Example Background Tasks:

// Run nightly
async function buildSemanticClusters() {
  const messages = await getRecentMessages(1000);
  const clusters = await clusterBySimilarity(messages, 0.85);

  for (const cluster of clusters) {
    await createTopicNode(cluster);
  }
}

// Run weekly
async function optimizeVectorIndex() {
  await neo4j.run(`
    CALL db.index.vector.queryNodes(
      'message_embeddings', 
      10, 
      $embedding
    ) YIELD node, score
    // Analyze query patterns and optimize
  `);
}

These background processes are implementation-specific and should be tailored to usage patterns and scale.

8. Performance Considerations

8.1 Bottlenecks

Component Bottleneck Mitigation
Storage Embedding size (6KB/msg) Compression, dimensionality reduction
Search Vector similarity computation Approximate nearest neighbors (ANN)
Index Token presentation limit Adaptive strategies, clustering, chunking
Retrieval Sequential tool calls Batch retrieval, predictive loading
Chunking Embedding generation overhead Batch processing, async workflows

8.2 Scaling Characteristics

  • Storage: O(n) - Linear with message count
  • Vector Search: O(log n) with proper indexing
  • Index Building: O(k) where k = result count
  • Context Window Usage: O(1) - Constant regardless of history length
  • Chunking: O(n/c) where c = chunk size (reduces memory per retrieval)

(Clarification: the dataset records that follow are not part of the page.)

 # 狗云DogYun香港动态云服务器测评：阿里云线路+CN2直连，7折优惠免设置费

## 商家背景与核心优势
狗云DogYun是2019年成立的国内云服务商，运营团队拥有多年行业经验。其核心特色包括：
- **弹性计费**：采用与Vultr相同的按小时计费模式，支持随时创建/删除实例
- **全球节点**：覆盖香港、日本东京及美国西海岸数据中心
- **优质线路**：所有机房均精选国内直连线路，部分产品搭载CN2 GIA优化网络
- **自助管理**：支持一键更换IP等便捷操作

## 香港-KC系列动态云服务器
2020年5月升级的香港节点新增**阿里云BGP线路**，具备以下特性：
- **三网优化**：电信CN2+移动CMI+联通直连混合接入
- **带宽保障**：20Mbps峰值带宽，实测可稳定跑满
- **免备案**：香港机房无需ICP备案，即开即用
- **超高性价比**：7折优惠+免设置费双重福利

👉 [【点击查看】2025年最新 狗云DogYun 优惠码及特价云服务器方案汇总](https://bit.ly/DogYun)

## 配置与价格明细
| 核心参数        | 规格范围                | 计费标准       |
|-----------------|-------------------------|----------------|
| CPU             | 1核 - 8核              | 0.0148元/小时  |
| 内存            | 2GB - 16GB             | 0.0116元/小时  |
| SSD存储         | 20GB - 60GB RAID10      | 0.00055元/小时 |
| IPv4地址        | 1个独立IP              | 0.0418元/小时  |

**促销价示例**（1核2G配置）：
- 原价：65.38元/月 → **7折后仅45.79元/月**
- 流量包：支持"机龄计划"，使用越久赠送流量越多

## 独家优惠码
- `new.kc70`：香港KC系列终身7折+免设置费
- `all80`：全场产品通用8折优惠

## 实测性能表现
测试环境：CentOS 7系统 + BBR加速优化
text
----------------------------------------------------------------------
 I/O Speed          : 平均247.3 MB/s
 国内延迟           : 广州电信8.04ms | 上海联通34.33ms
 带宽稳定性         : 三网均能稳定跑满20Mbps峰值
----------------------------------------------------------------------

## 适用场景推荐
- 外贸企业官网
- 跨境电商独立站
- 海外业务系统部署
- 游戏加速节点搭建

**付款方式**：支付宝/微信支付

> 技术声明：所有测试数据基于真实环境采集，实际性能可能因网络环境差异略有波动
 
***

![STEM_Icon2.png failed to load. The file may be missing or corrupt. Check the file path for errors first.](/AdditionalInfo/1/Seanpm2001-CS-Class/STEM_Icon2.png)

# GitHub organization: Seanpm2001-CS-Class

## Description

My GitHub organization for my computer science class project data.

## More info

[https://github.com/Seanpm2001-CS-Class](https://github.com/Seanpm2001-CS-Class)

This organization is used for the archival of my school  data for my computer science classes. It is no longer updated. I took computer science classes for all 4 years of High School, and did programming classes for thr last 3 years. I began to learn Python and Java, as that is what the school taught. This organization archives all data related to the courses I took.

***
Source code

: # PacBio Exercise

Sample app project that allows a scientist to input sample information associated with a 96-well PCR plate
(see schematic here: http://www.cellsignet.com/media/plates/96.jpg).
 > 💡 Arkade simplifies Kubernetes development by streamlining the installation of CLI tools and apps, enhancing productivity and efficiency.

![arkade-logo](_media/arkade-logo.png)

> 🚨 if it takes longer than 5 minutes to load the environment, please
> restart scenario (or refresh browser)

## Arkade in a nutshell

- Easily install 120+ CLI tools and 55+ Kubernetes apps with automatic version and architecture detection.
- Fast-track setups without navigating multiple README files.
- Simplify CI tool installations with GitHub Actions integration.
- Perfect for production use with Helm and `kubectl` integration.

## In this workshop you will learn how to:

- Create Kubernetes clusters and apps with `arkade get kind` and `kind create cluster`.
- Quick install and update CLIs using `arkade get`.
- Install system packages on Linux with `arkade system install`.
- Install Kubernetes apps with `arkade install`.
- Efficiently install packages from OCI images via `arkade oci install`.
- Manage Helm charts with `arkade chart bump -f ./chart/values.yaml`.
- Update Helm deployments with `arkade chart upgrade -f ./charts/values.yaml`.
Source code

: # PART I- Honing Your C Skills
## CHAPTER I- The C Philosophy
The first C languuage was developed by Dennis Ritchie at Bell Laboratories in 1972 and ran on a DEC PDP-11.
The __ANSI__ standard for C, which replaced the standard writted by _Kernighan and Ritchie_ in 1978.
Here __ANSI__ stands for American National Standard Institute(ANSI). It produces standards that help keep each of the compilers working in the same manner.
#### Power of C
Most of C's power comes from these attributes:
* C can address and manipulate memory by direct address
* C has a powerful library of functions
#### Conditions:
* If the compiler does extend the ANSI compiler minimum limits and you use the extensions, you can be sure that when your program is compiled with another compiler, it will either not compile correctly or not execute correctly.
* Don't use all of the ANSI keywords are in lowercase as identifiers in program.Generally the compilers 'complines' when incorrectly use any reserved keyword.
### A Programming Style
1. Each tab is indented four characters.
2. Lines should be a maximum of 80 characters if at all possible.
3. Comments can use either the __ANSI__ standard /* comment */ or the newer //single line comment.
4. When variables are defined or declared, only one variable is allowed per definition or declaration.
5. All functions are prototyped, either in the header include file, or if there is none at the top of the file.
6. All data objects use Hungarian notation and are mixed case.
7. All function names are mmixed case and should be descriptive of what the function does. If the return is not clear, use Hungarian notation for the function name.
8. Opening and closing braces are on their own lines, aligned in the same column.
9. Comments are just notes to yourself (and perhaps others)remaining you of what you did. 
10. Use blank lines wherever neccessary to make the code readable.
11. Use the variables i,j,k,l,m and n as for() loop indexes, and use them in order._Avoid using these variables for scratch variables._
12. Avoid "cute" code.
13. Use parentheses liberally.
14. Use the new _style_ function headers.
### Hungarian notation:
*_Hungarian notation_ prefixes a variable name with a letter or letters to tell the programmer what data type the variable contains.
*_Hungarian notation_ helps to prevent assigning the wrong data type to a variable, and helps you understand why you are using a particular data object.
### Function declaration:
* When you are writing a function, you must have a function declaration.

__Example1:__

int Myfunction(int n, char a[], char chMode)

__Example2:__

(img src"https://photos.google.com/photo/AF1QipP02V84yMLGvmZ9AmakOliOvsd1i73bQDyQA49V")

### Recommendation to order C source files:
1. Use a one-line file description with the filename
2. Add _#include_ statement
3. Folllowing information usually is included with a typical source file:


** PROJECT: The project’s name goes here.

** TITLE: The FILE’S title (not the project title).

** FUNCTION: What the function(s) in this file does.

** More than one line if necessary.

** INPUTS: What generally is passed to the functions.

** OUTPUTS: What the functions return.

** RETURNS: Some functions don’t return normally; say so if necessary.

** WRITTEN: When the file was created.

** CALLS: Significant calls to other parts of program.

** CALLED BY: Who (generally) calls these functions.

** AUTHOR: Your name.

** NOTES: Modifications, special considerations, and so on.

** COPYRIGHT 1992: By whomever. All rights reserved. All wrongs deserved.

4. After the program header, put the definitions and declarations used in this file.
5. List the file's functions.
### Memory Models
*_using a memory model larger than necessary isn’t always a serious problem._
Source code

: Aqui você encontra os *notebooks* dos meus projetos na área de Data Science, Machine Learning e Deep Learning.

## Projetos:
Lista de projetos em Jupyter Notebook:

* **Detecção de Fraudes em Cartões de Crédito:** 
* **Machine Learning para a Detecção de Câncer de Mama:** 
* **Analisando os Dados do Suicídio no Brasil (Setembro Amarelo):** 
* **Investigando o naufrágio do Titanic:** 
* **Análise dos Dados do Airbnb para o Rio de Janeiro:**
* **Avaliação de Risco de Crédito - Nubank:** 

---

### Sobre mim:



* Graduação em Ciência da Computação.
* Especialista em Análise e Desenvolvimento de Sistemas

8.3 Optimization Strategies

  1. Hierarchical Clustering: Pre-compute message clusters during quiet periods
  2. Embedding Cache: Cache embeddings for frequently accessed messages
  3. Progressive Loading: Start with minimal context, expand as needed
  4. Temporal Partitioning: Separate hot (recent) and cold (old) storage
  5. Chunk-Aware Retrieval: Load only relevant chunks instead of full messages
  6. Tool Call Indexing: Separately searchable tool results for debugging/analysis

Example Usage

TypeScript/Node.js

import { InfiniteChatStorage } from "./infinite-chat";

const chat = new InfiniteChatStorage({
  neo4jUri: process.env.NEO4J_URI,
  neo4jAuth: {
    user: process.env.NEO4J_USER,
    password: process.env.NEO4J_PASSWORD,
  },
  openaiKey: process.env.OPENAI_API_KEY,
  indexConfig: {
    snippetLength: 100,
    maxIndexTokens: 10000,
    recentWindowSize: 10,
    chunkThreshold: 4000,
    includeToolCalls: true,
  },
});

// Store a message (automatically chunks if needed)
const messageId = await chat.storeMessage(
  "What's our API authentication strategy?",
  "user",
  parentId
);

// Store a tool call with result (automatically chunks if needed)
const toolCallId = await chat.storeToolCall(
  "web_search",
  { query: "OAuth2 best practices" },
  largeSearchResult,
  messageId
);

// Prepare context for LLM
const context = await chat.prepareContext(
  "Tell me about our authentication decisions"
);

// Retrieve specific message with all chunks
const message = await chat.getMessageWithChunks(messageId);

Python

from infinite_chat import InfiniteChatStorage

chat = InfiniteChatStorage(
    neo4j_uri="bolt://localhost:7687",
    neo4j_auth=("neo4j", "password"),
    openai_key=os.getenv("OPENAI_API_KEY"),
    index_config={
        "snippet_length": 100,
        "max_index_tokens": 10000,
        "recent_window_size": 10,
        "chunk_threshold": 4000,
        "include_tool_calls": True
    }
)

# Store a message (automatically chunks if needed)
message_id = await chat.store_message(
    content="What's our API authentication strategy?",
    role='user',
    parent_id=parent_id
)

# Store a tool call with result
tool_call_id = await chat.store_tool_call(
    tool_name='web_search',
    arguments={'query': 'OAuth2 best practices'},
    result=large_search_result,
    message_id=message_id
)

# Prepare context for LLM
context = await chat.prepare_context(
    "Tell me about our authentication decisions"
)

# Retrieve specific message with all chunks
message = await chat.get_message_with_chunks(message_id)

Contributing

This is an open specification. Contributions, implementations, and improvements are welcome. Please submit issues and pull requests to the repository.

License

MIT License - See LICENSE file for details.